■ **WHAT YOU HAVE TO DO**: Please output the entries that follow exactly, without a single image.

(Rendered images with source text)
■ ■ ■ ■ ■ ■ ■

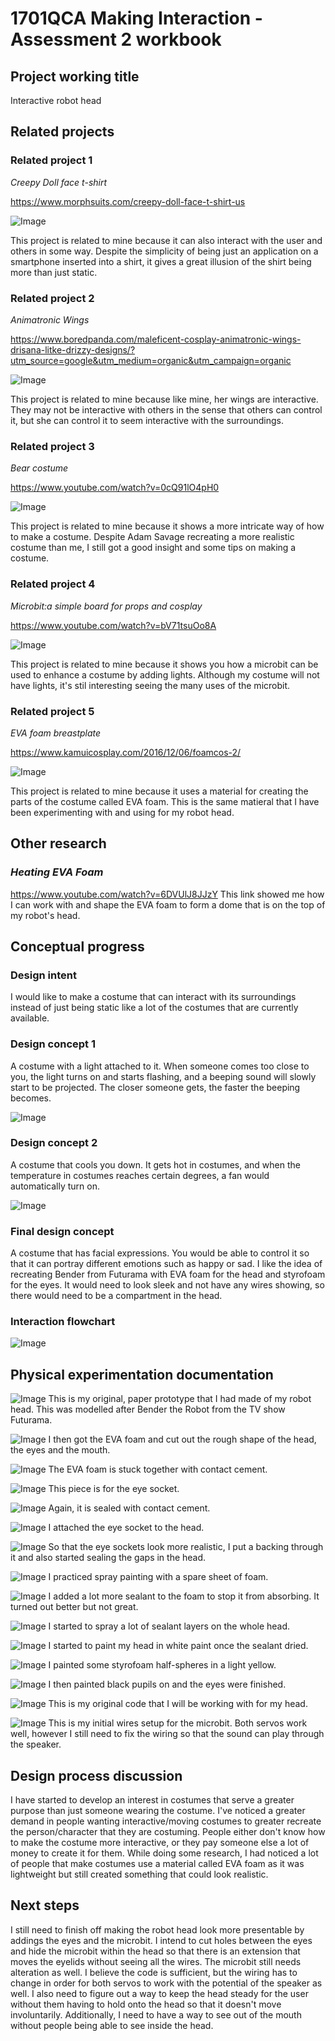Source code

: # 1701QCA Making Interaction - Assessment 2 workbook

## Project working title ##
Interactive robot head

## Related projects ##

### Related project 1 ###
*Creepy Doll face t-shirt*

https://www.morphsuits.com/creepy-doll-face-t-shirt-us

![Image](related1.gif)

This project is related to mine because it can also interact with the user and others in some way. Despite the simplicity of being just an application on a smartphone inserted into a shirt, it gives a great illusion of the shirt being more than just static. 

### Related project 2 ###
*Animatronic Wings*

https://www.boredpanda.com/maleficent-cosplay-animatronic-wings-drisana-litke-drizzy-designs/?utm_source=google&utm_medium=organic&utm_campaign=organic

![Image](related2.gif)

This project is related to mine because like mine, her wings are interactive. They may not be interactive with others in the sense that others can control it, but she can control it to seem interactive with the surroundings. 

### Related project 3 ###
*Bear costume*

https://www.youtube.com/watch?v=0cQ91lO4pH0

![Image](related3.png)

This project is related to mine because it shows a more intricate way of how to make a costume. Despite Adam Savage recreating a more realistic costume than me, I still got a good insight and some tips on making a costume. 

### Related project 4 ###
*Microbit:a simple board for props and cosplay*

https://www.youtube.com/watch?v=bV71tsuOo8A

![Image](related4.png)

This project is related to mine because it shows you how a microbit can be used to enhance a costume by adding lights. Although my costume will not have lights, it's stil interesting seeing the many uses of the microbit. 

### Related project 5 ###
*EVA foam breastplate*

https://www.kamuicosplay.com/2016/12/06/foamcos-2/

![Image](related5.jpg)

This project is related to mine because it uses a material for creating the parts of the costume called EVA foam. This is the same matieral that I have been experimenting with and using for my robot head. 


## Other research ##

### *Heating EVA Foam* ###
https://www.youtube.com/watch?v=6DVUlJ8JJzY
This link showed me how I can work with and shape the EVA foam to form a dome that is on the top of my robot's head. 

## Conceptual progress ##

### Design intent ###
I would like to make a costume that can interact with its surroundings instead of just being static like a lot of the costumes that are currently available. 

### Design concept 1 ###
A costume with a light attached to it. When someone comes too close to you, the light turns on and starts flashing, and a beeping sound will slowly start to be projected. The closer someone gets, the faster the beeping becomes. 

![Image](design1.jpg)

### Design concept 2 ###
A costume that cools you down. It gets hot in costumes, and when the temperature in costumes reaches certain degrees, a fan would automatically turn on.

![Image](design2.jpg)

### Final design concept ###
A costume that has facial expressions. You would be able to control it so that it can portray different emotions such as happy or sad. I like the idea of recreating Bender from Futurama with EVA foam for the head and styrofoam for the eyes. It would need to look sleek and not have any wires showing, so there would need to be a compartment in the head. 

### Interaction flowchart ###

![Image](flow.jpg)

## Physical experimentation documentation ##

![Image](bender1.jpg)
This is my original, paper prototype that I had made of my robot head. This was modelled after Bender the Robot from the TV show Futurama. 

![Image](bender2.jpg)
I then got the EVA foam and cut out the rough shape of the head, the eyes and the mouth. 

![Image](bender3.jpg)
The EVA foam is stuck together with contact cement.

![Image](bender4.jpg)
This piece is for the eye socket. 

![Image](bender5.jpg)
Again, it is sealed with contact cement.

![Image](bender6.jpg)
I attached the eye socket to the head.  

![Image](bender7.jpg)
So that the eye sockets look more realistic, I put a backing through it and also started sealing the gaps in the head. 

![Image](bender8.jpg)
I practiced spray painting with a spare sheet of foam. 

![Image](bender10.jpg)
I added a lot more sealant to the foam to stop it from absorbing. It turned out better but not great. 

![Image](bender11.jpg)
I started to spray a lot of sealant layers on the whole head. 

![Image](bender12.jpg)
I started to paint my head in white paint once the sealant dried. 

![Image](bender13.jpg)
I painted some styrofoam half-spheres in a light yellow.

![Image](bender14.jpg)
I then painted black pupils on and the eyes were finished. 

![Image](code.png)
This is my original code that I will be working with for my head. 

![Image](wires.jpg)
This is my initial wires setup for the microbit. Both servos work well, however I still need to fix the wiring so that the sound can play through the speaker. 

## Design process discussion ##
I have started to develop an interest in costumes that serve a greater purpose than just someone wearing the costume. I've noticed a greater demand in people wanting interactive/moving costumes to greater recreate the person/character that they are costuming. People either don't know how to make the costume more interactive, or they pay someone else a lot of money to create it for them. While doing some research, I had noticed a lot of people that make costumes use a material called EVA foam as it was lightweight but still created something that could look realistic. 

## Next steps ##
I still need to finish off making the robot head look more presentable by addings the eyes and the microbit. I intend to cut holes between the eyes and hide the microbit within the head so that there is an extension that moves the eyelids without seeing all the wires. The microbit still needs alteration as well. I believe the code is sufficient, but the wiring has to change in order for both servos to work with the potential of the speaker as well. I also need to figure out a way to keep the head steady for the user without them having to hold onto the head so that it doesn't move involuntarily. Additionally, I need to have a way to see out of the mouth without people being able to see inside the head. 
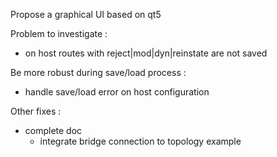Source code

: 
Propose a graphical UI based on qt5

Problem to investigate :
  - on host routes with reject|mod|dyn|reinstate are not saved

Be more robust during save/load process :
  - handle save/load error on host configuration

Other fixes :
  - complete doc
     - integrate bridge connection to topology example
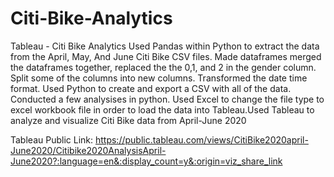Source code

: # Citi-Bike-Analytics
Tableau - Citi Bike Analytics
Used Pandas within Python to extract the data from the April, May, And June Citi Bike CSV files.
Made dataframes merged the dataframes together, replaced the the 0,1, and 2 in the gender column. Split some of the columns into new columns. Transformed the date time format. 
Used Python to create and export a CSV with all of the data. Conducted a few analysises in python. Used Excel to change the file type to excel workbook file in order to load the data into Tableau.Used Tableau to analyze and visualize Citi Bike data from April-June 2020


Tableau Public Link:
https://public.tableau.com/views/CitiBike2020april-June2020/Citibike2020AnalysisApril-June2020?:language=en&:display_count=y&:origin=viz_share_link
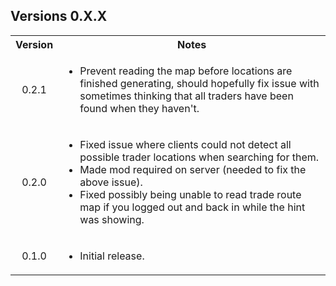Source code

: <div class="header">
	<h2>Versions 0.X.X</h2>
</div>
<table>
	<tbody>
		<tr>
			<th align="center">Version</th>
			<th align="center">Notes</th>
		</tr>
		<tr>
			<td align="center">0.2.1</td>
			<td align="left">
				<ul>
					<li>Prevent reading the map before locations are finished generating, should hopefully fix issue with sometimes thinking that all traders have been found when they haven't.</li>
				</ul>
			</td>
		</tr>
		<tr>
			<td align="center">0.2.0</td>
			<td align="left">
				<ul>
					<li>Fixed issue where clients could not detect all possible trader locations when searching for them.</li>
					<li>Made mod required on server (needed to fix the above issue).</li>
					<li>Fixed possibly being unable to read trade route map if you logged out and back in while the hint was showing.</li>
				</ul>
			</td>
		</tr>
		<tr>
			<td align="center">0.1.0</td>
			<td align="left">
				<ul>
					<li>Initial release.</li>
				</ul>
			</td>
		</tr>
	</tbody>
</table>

■ ■ ■ ■ ■ ■ ■

■ **THE ANSWER**:
Source code

: # 1701QCA Making Interaction - Assessment 2 workbook

## Project working title ##
Interactive robot head

## Related projects ##

### Related project 1 ###
*Creepy Doll face t-shirt*

https://www.morphsuits.com/creepy-doll-face-t-shirt-us

![Image](related1.gif)

This project is related to mine because it can also interact with the user and others in some way. Despite the simplicity of being just an application on a smartphone inserted into a shirt, it gives a great illusion of the shirt being more than just static. 

### Related project 2 ###
*Animatronic Wings*

https://www.boredpanda.com/maleficent-cosplay-animatronic-wings-drisana-litke-drizzy-designs/?utm_source=google&utm_medium=organic&utm_campaign=organic

![Image](related2.gif)

This project is related to mine because like mine, her wings are interactive. They may not be interactive with others in the sense that others can control it, but she can control it to seem interactive with the surroundings. 

### Related project 3 ###
*Bear costume*

https://www.youtube.com/watch?v=0cQ91lO4pH0

![Image](related3.png)

This project is related to mine because it shows a more intricate way of how to make a costume. Despite Adam Savage recreating a more realistic costume than me, I still got a good insight and some tips on making a costume. 

### Related project 4 ###
*Microbit:a simple board for props and cosplay*

https://www.youtube.com/watch?v=bV71tsuOo8A

![Image](related4.png)

This project is related to mine because it shows you how a microbit can be used to enhance a costume by adding lights. Although my costume will not have lights, it's stil interesting seeing the many uses of the microbit. 

### Related project 5 ###
*EVA foam breastplate*

https://www.kamuicosplay.com/2016/12/06/foamcos-2/

![Image](related5.jpg)

This project is related to mine because it uses a material for creating the parts of the costume called EVA foam. This is the same matieral that I have been experimenting with and using for my robot head. 


## Other research ##

### *Heating EVA Foam* ###
https://www.youtube.com/watch?v=6DVUlJ8JJzY
This link showed me how I can work with and shape the EVA foam to form a dome that is on the top of my robot's head. 

## Conceptual progress ##

### Design intent ###
I would like to make a costume that can interact with its surroundings instead of just being static like a lot of the costumes that are currently available. 

### Design concept 1 ###
A costume with a light attached to it. When someone comes too close to you, the light turns on and starts flashing, and a beeping sound will slowly start to be projected. The closer someone gets, the faster the beeping becomes. 

![Image](design1.jpg)

### Design concept 2 ###
A costume that cools you down. It gets hot in costumes, and when the temperature in costumes reaches certain degrees, a fan would automatically turn on.

![Image](design2.jpg)

### Final design concept ###
A costume that has facial expressions. You would be able to control it so that it can portray different emotions such as happy or sad. I like the idea of recreating Bender from Futurama with EVA foam for the head and styrofoam for the eyes. It would need to look sleek and not have any wires showing, so there would need to be a compartment in the head. 

### Interaction flowchart ###

![Image](flow.jpg)

## Physical experimentation documentation ##

![Image](bender1.jpg)
This is my original, paper prototype that I had made of my robot head. This was modelled after Bender the Robot from the TV show Futurama. 

![Image](bender2.jpg)
I then got the EVA foam and cut out the rough shape of the head, the eyes and the mouth. 

![Image](bender3.jpg)
The EVA foam is stuck together with contact cement.

![Image](bender4.jpg)
This piece is for the eye socket. 

![Image](bender5.jpg)
Again, it is sealed with contact cement.

![Image](bender6.jpg)
I attached the eye socket to the head.  

![Image](bender7.jpg)
So that the eye sockets look more realistic, I put a backing through it and also started sealing the gaps in the head. 

![Image](bender8.jpg)
I practiced spray painting with a spare sheet of foam. 

![Image](bender10.jpg)
I added a lot more sealant to the foam to stop it from absorbing. It turned out better but not great. 

![Image](bender11.jpg)
I started to spray a lot of sealant layers on the whole head. 

![Image](bender12.jpg)
I started to paint my head in white paint once the sealant dried. 

![Image](bender13.jpg)
I painted some styrofoam half-spheres in a light yellow.

![Image](bender14.jpg)
I then painted black pupils on and the eyes were finished. 

![Image](code.png)
This is my original code that I will be working with for my head. 

![Image](wires.jpg)
This is my initial wires setup for the microbit. Both servos work well, however I still need to fix the wiring so that the sound can play through the speaker. 

## Design process discussion ##
I have started to develop an interest in costumes that serve a greater purpose than just someone wearing the costume. I've noticed a greater demand in people wanting interactive/moving costumes to greater recreate the person/character that they are costuming. People either don't know how to make the costume more interactive, or they pay someone else a lot of money to create it for them. While doing some research, I had noticed a lot of people that make costumes use a material called EVA foam as it was lightweight but still created something that could look realistic. 

## Next steps ##
I still need to finish off making the robot head look more presentable by addings the eyes and the microbit. I intend to cut holes between the eyes and hide the microbit within the head so that there is an extension that moves the eyelids without seeing all the wires. The microbit still needs alteration as well. I believe the code is sufficient, but the wiring has to change in order for both servos to work with the potential of the speaker as well. I also need to figure out a way to keep the head steady for the user without them having to hold onto the head so that it doesn't move involuntarily. Additionally, I need to have a way to see out of the mouth without people being able to see inside the head. 
Source code

: 
Propose a graphical UI based on qt5

Problem to investigate :
  - on host routes with reject|mod|dyn|reinstate are not saved

Be more robust during save/load process :
  - handle save/load error on host configuration

Other fixes :
  - complete doc
     - integrate bridge connection to topology example
Source code

: # Citi-Bike-Analytics
Tableau - Citi Bike Analytics
Used Pandas within Python to extract the data from the April, May, And June Citi Bike CSV files.
Made dataframes merged the dataframes together, replaced the the 0,1, and 2 in the gender column. Split some of the columns into new columns. Transformed the date time format. 
Used Python to create and export a CSV with all of the data. Conducted a few analysises in python. Used Excel to change the file type to excel workbook file in order to load the data into Tableau.Used Tableau to analyze and visualize Citi Bike data from April-June 2020


Tableau Public Link:
https://public.tableau.com/views/CitiBike2020april-June2020/Citibike2020AnalysisApril-June2020?:language=en&:display_count=y&:origin=viz_share_link
Source code

: <div class="header">
	<h2>Versions 0.X.X</h2>
</div>
<table>
	<tbody>
		<tr>
			<th align="center">Version</th>
			<th align="center">Notes</th>
		</tr>
		<tr>
			<td align="center">0.2.1</td>
			<td align="left">
				<ul>
					<li>Prevent reading the map before locations are finished generating, should hopefully fix issue with sometimes thinking that all traders have been found when they haven't.</li>
				</ul>
			</td>
		</tr>
		<tr>
			<td align="center">0.2.0</td>
			<td align="left">
				<ul>
					<li>Fixed issue where clients could not detect all possible trader locations when searching for them.</li>
					<li>Made mod required on server (needed to fix the above issue).</li>
					<li>Fixed possibly being unable to read trade route map if you logged out and back in while the hint was showing.</li>
				</ul>
			</td>
		</tr>
		<tr>
			<td align="center">0.1.0</td>
			<td align="left">
				<ul>
					<li>Initial release.</li>
				</ul>
			</td>
		</tr>
	</tbody>
</table>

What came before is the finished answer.